10 things we know about drug lab scandal

Sean O’Sullivan
The News Journal

The investigation into drug thefts from the Controlled Substances Lab in the former Office of the Chief Medical Examiner remains ongoing, but court proceedings and a preliminary report have put a number of things about the scandal in the public record:

1. Between 2010 and Feb. 20, 2014, at least one, and possibly more than one, employee at the state's only crime testing lab, was stealing drugs from police evidence envelopes that were sent to the lab for testing. At least 52 incidents of tampering were found during an audit of drug evidence stored at the lab.

2. The evidence that was compromised had been submitted by a variety of police agencies from across the state.

3. A variety of drugs were taken by the thief or thieves, including heroin, cocaine, marijuana and Oxycontin.

4. So far there does not appear to be a pattern to the thefts. Some of the compromised evidence had been tested at the lab before drugs were removed, while some drugs were taken before the lab technicians broke the evidence seal to test the drugs.

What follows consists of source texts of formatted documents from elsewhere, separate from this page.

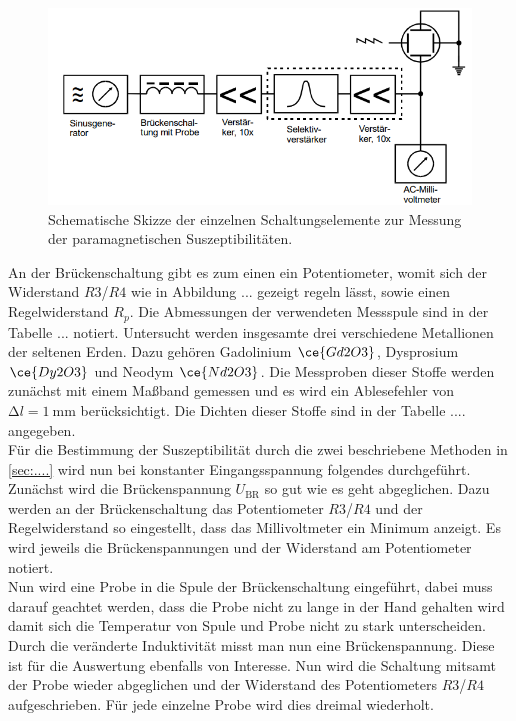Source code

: \begin{figure}
    \centering
    \includegraphics[width=\textwidth]{bilder/aufbaumessung.png}
    \caption{Schematische Skizze der einzelnen Schaltungselemente zur Messung der paramagnetischen Suszeptibilitäten. \cite{skript}} 
    \label{fig:aufbaumessung}
\end{figure}

An der Brückenschaltung gibt es zum einen ein Potentiometer, womit sich der Widerstand $R3$/$R4$ wie in Abbildung ... gezeigt regeln lässt, sowie einen Regelwiderstand $R_{p}$. Die Abmessungen der verwendeten Messspule sind in der Tabelle ... notiert. 
Untersucht werden insgesamte drei verschiedene Metallionen der seltenen Erden. Dazu gehören Gadolinium $\ce{Gd2O3}$, Dysprosium $\ce{Dy2O3}$ und Neodym $\ce{Nd2O3}$. Die Messproben dieser Stoffe werden zunächst mit einem Maßband gemessen und es wird ein Ablesefehler von
$\increment l= \SI{1}{\milli\meter}$ berücksichtigt. Die Dichten dieser Stoffe sind in der Tabelle .... angegeben.
\\
\newline
Für die Bestimmung der Suszeptibilität durch die zwei beschriebene Methoden in \ref{sec:....} wird nun bei konstanter Eingangsspannung folgendes durchgeführt. 
Zunächst wird die Brückenspannung $U_{\text{BR}}$ so gut wie es geht abgeglichen. Dazu werden an der Brückenschaltung das Potentiometer $R3$/$R4$ und der Regelwiderstand so eingestellt, dass das Millivoltmeter ein Minimum anzeigt. Es wird jeweils die Brückenspannungen und der
Widerstand am Potentiometer notiert. 
\\
Nun wird eine Probe in die Spule der Brückenschaltung eingeführt, dabei muss darauf geachtet werden, dass die Probe nicht zu lange in der Hand gehalten wird damit sich die Temperatur von Spule und Probe nicht zu stark unterscheiden. Durch die 
veränderte Induktivität misst man nun eine Brückenspannung. Diese ist für die Auswertung ebenfalls von Interesse. Nun wird die Schaltung mitsamt der Probe wieder abgeglichen und der Widerstand des Potentiometers $R3$/$R4$ aufgeschrieben. Für
jede einzelne Probe wird dies dreimal wiederholt.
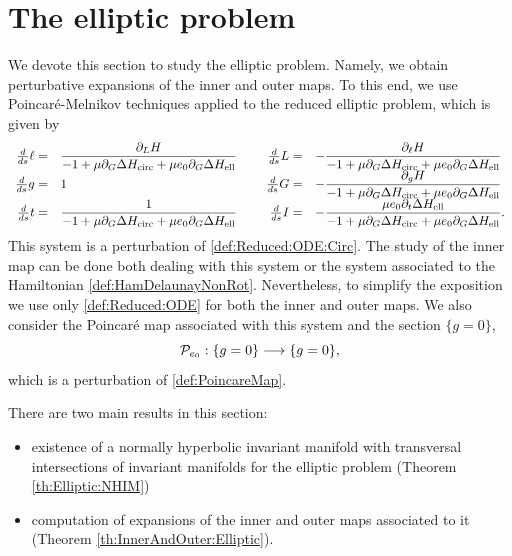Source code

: \section{The elliptic problem}\label{sec:Elliptic}
We devote this section to study the elliptic problem. Namely,
we obtain perturbative expansions of the inner and outer maps. To this end,
we use Poincar{\'e}-Melnikov techniques applied to the reduced elliptic problem, which is given by
\begin{equation}\label{def:Reduced:ODE}
  \begin{array}{rlcrl}
    \frac{d}{ds} \ell=&\displaystyle\frac{\partial_L H}{-1+\mu\partial_G\Delta H_{\mathrm{circ}} +\mu e_0\partial_G\Delta H_{\mathrm{ell}}}&\text{   }&\frac{d}{ds} L=&\displaystyle-\frac{\partial_\ell H}{-1+\mu\partial_G\Delta H_{\mathrm{circ}} +\mu e_0\partial_G\Delta H_{\mathrm{ell}}}\\
    \frac{d}{ds} g=&1&\text{   }&\frac{d}{ds} G=&\displaystyle-\frac{\partial_g H}{-1+\mu\partial_G\Delta H_{\mathrm{circ}} +\mu e_0\partial_G\Delta H_{\mathrm{ell}}}\\
    \frac{d}{ds} t=&\displaystyle\frac{1}{-1+\mu\partial_G\Delta H_{\mathrm{circ}} +\mu e_0\partial_G\Delta H_{\mathrm{ell}}}&\text{   }&\frac{d}{ds} I=&\displaystyle-\frac{\mu e_0\partial_t \Delta H_{\mathrm{ell}}}{-1+\mu\partial_G\Delta H_{\mathrm{circ}} +\mu e_0\partial_G\Delta H_{\mathrm{ell}}}.
  \end{array}
\end{equation}
This system is a perturbation of \eqref{def:Reduced:ODE:Circ}. The study of
the inner map can be done both dealing with this system or the system associated
to the Hamiltonian \eqref{def:HamDelaunayNonRot}. Nevertheless, to simplify the exposition
we use only \eqref{def:Reduced:ODE} for both the inner and outer maps.  We also
consider the Poincar{\'e} map associated with this system and the section $\{g=0\}$,
\begin{equation}\label{def:Elliptic:Poincare}
  \mathcal{P}_{e_0}:\{g=0\}\longrightarrow \{g=0\},
\end{equation}
which is a perturbation of \eqref{def:PoincareMap}.

There are two main results in this section:
\begin{itemize}
\item
  existence of a normally hyperbolic invariant manifold
  with transversal intersections of invariant manifolds for the elliptic problem
  (Theorem \ref{th:Elliptic:NHIM})
\item  computation of expansions of the inner and outer maps associated
  to it (Theorem \ref{th:InnerAndOuter:Elliptic}).
\end{itemize}

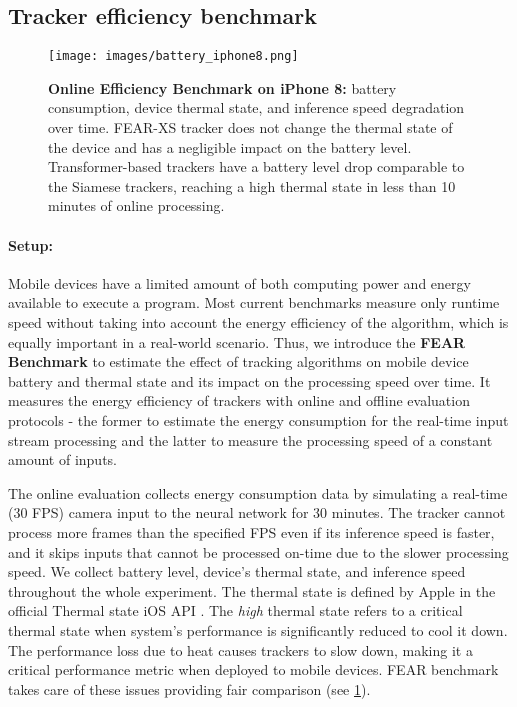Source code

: \documentclass[runningheads]{llncs}
\begin{document}
\subsection{Tracker efficiency benchmark} 

\begin{figure}[t!]\centering
\texttt{[image: images/battery\_iphone8.png]}
\caption{\textbf{Online Efficiency Benchmark on iPhone 8:} battery consumption, device thermal state, and inference speed degradation over time. FEAR-XS tracker does not change the thermal state of the device and has a negligible impact on the battery level. Transformer-based trackers have a battery level drop comparable to the Siamese trackers, reaching a high thermal state in less than 10 minutes of online processing.}
\label{fig:battery-online}
\end{figure}

\paragraph{Setup:} Mobile devices have a limited amount of both computing power and energy available to execute a program. Most current benchmarks measure only runtime speed without taking into account the energy efficiency of the algorithm, which is equally important in a real-world scenario. Thus, we introduce the \textbf{FEAR Benchmark} to estimate the effect of tracking algorithms on mobile device battery and thermal state and its impact on the processing speed over time. It measures the energy efficiency of trackers with online and offline evaluation protocols - the former to estimate the energy consumption for the real-time input stream processing and the latter to measure the processing speed of a constant amount of inputs.

The online evaluation collects energy consumption data by simulating a real-time (30 FPS) camera input to the neural network for 30 minutes.
The tracker cannot process more frames than the specified FPS even if its inference speed is faster, and it skips inputs that cannot be processed on-time due to the slower processing speed. 
We collect battery level, device's thermal state, and inference speed throughout the whole experiment. 
The thermal state is defined by Apple in the official Thermal state iOS API \cite{thermalstate}. 
The \textit{high} thermal state refers to a critical thermal state when system's performance is significantly reduced to cool it down.
The performance loss due to heat causes trackers to slow down, making it a critical performance metric when deployed to mobile devices.
FEAR benchmark takes care of these issues providing fair comparison (see \cref{fig:battery-online}).
\end{document}
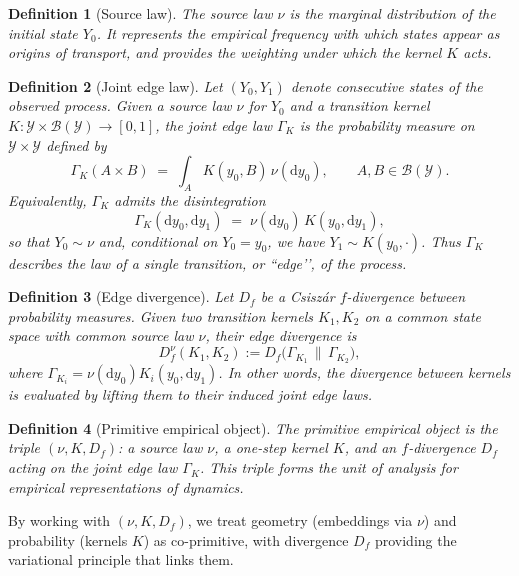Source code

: \documentclass[11pt]{article}
\newtheorem{definition}{Definition}
\newcommand{\1}{\mathbf{1}}
\begin{document}
\begin{definition}[Source law]
The \emph{source law} $\nu$ is the marginal distribution of the initial
state $Y_0$. It represents the empirical frequency with which states
appear as origins of transport, and provides the weighting under which
the kernel $K$ acts.
\end{definition}

\begin{definition}[Joint edge law]
Let $(Y_0,Y_1)$ denote consecutive states of the observed process. 
Given a source law $\nu$ for $Y_0$ and a transition kernel 
$K : \mathcal{Y} \times \mathcal{B}(\mathcal{Y}) \to [0,1]$, the 
\emph{joint edge law} $\Gamma_K$ is the probability measure on 
$\mathcal{Y} \times \mathcal{Y}$ defined by
\[
  \Gamma_K(A \times B) \;=\; \int_A K(y_0,B)\,\nu(\mathrm dy_0),
  \qquad A,B \in \mathcal{B}(\mathcal{Y}).
\]
Equivalently, $\Gamma_K$ admits the disintegration
\[
  \Gamma_K(\mathrm dy_0,\mathrm dy_1) \;=\; 
    \nu(\mathrm dy_0)\,K(y_0,\mathrm dy_1),
\]
so that $Y_0 \sim \nu$ and, conditional on $Y_0=y_0$, we have 
$Y_1 \sim K(y_0,\cdot)$. Thus $\Gamma_K$ describes the law of a 
single transition, or ``edge’’, of the process.
\end{definition}

\begin{definition}[Edge divergence]
Let $D_f$ be a Csiszár $f$-divergence between probability measures.
Given two transition kernels $K_1,K_2$ on a common state space with
common source law $\nu$, their \emph{edge divergence} is
\[
  D_f^{\nu}(K_1,K_2)
  := D_f\!\big(\Gamma_{K_1}\,\big\|\,\Gamma_{K_2}\big),
\]
where $\Gamma_{K_i} = \nu(\mathrm dy_0)K_i(y_0,\mathrm dy_1)$. In other
words, the divergence between kernels is evaluated by lifting them to
their induced joint edge laws.
\end{definition}

\begin{definition}[Primitive empirical object]
The \emph{primitive empirical object} is the triple
\((\nu,K,D_f)\): a source law $\nu$, a one-step kernel $K$, and an
$f$-divergence $D_f$ acting on the joint edge law $\Gamma_K$. This
triple forms the unit of analysis for empirical representations of
dynamics.
\end{definition}

\noindent
By working with $(\nu,K,D_f)$, we treat geometry (embeddings via $\nu$) 
and probability (kernels $K$) as co-primitive, with divergence $D_f$ 
providing the variational principle that links them.
\end{document}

5. Police and prosecutors should have been able to track exactly who handled each piece of evidence – as required by law – but security policies and procedures were substandard or not followed at the lab, making such determinations difficult if not impossible.

The legal status of some 200 pending drug prosecutions from 2010-2014 and thousands of drug convictions from those years remains uncertain.

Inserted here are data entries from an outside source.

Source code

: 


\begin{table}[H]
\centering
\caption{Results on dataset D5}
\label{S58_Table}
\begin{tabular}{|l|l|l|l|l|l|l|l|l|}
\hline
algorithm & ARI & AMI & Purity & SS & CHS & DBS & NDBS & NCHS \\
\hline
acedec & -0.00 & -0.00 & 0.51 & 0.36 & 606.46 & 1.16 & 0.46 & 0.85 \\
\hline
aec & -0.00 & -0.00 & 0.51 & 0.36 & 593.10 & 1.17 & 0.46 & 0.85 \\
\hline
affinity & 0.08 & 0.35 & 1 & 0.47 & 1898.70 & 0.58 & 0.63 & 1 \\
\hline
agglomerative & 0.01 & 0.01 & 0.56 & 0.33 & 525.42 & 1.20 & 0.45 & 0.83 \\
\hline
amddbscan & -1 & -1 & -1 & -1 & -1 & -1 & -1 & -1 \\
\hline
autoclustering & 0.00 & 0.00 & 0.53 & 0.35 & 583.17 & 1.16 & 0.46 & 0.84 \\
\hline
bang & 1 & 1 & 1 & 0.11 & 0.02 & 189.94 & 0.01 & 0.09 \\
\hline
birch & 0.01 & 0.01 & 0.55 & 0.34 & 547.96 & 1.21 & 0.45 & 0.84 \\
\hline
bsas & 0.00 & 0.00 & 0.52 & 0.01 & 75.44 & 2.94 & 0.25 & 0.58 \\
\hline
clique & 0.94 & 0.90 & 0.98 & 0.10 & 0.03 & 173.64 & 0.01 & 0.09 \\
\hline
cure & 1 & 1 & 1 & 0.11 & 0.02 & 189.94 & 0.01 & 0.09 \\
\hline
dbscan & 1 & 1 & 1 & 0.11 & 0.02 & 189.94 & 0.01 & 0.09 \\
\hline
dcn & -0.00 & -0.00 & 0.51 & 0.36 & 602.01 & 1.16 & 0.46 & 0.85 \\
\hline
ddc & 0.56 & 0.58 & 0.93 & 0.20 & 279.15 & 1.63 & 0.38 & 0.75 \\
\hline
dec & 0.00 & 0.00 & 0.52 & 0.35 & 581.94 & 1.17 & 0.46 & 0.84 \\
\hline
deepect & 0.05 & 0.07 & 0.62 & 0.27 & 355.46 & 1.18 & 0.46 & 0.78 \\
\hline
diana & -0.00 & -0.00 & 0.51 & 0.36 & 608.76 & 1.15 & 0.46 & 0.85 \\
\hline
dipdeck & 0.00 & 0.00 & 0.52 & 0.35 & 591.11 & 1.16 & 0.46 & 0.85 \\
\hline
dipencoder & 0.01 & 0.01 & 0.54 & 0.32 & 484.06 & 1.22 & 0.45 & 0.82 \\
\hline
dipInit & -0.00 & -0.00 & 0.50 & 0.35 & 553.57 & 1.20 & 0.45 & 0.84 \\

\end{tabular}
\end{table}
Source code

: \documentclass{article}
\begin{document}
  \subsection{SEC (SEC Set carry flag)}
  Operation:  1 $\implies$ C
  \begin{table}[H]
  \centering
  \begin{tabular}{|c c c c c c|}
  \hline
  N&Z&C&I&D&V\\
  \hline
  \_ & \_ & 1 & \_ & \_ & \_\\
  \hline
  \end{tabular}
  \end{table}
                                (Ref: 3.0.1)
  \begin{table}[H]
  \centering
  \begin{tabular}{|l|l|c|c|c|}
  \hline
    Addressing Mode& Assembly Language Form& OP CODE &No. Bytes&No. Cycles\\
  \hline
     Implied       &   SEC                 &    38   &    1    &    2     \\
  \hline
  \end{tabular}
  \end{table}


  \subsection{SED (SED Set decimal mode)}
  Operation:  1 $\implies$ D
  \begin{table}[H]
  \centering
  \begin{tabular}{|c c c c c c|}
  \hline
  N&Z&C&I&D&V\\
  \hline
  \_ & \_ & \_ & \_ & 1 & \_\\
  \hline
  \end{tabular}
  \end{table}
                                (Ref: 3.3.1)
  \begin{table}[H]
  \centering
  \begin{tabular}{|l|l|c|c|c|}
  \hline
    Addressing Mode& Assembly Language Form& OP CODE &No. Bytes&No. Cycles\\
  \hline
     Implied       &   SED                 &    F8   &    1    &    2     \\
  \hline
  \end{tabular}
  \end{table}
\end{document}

6. The door to the Wilmington office of the medical examiner's building was sometimes propped open, and furthermore the door to the drug evidence vault was sometimes propped open. Some employees also had unsupervised access to the building and facilities on weekends and nights, according to testimony.

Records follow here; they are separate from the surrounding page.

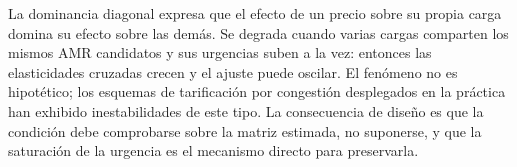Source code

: \begin{observacion}
\label{obs:cascada}
La dominancia diagonal expresa que el efecto de un precio sobre su propia carga
domina su efecto sobre las demás. Se degrada cuando varias cargas comparten los
mismos AMR candidatos y sus urgencias suben a la vez: entonces las elasticidades
cruzadas crecen y el ajuste puede oscilar. El fenómeno no es hipotético; los
esquemas de tarificación por congestión desplegados en la práctica han exhibido
inestabilidades de este tipo. La consecuencia de diseño es que la condición debe
comprobarse sobre la matriz estimada, no suponerse, y que la saturación de la
urgencia es el mecanismo directo para preservarla.
\end{observacion}
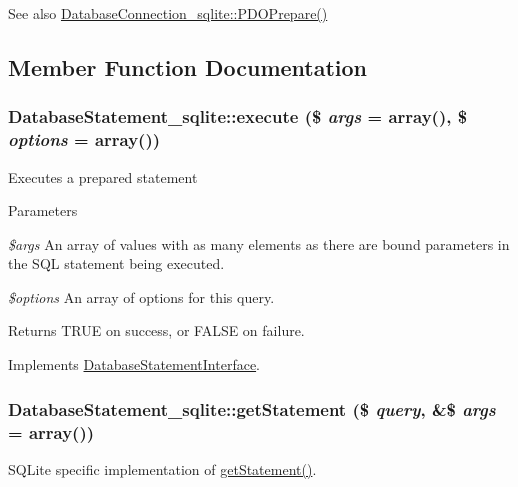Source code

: \begin{DoxySeeAlso}{See also}
\hyperlink{classDatabaseConnection__sqlite_a8e377488ebb6c76e61590ca3f5d7245c}{DatabaseConnection\_\-sqlite::PDOPrepare()} 
\end{DoxySeeAlso}


\subsection{Member Function Documentation}
\hypertarget{classDatabaseStatement__sqlite_a2b23f3a9e83efae1690475b7c6cda0a8}{
\subsubsection[{execute}]{\setlength{\rightskip}{0pt plus 5cm}DatabaseStatement\_\-sqlite::execute (\$ {\em args} = {\ttfamily array()}, \/  \$ {\em options} = {\ttfamily array()})}}
\label{classDatabaseStatement__sqlite_a2b23f3a9e83efae1690475b7c6cda0a8}
Executes a prepared statement


\begin{DoxyParams}{Parameters}
\item[{\em \$args}]An array of values with as many elements as there are bound parameters in the SQL statement being executed. \item[{\em \$options}]An array of options for this query.\end{DoxyParams}
\begin{DoxyReturn}{Returns}
TRUE on success, or FALSE on failure. 
\end{DoxyReturn}


Implements \hyperlink{interfaceDatabaseStatementInterface_a716e454a44a7667f7a90b90c1a6fe3eb}{DatabaseStatementInterface}.\hypertarget{classDatabaseStatement__sqlite_a2d397baba57238e6797e59e9c36943b3}{
\subsubsection[{getStatement}]{\setlength{\rightskip}{0pt plus 5cm}DatabaseStatement\_\-sqlite::getStatement (\$ {\em query}, \/  \&\$ {\em args} = {\ttfamily array()})}}
\label{classDatabaseStatement__sqlite_a2d397baba57238e6797e59e9c36943b3}
SQLite specific implementation of \hyperlink{classDatabaseStatement__sqlite_a2d397baba57238e6797e59e9c36943b3}{getStatement()}.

7. Investigators found rolls of police "evidence tape" in the vault area – used by police agencies to seal evidence envelopes – that were not supposed to be in that area or in the building.

8. Two employees have been arrested and charged as a result of the investigation, but it is unclear how those prosecutions relate to the thefts at the lab or if either defendant can be conclusively tied to the thefts. James W. Woodson, a forensic investigator, is accused of possession of cocaine, theft of a controlled substance and tampering with physical evidence. Farnam Daneshgar, a chemist, is facing two counts of falsifying business records, possession of marijuana and possession of drug paraphernalia.

9. Longtime chief medical examiner Dr. Richard Callery has been fired and the department is being reorganized as part of the Delaware Department of Safety and Homeland Security. It also has been renamed the Division of Forensic Science. Callery is not suspected in the thefts but is under investigation for improperly using his office to run a private consulting business on state time.

10. The legal status of some 200 pending drug prosecutions from 2010-14 and thousands of drug convictions from those years remains uncertain. A judge held two lengthy hearings on the issue in July and August and is not expected to rule until October at the earliest. Hundreds of drug cases have been dropped and other defendants have received favorable plea deals as a result of the scandal.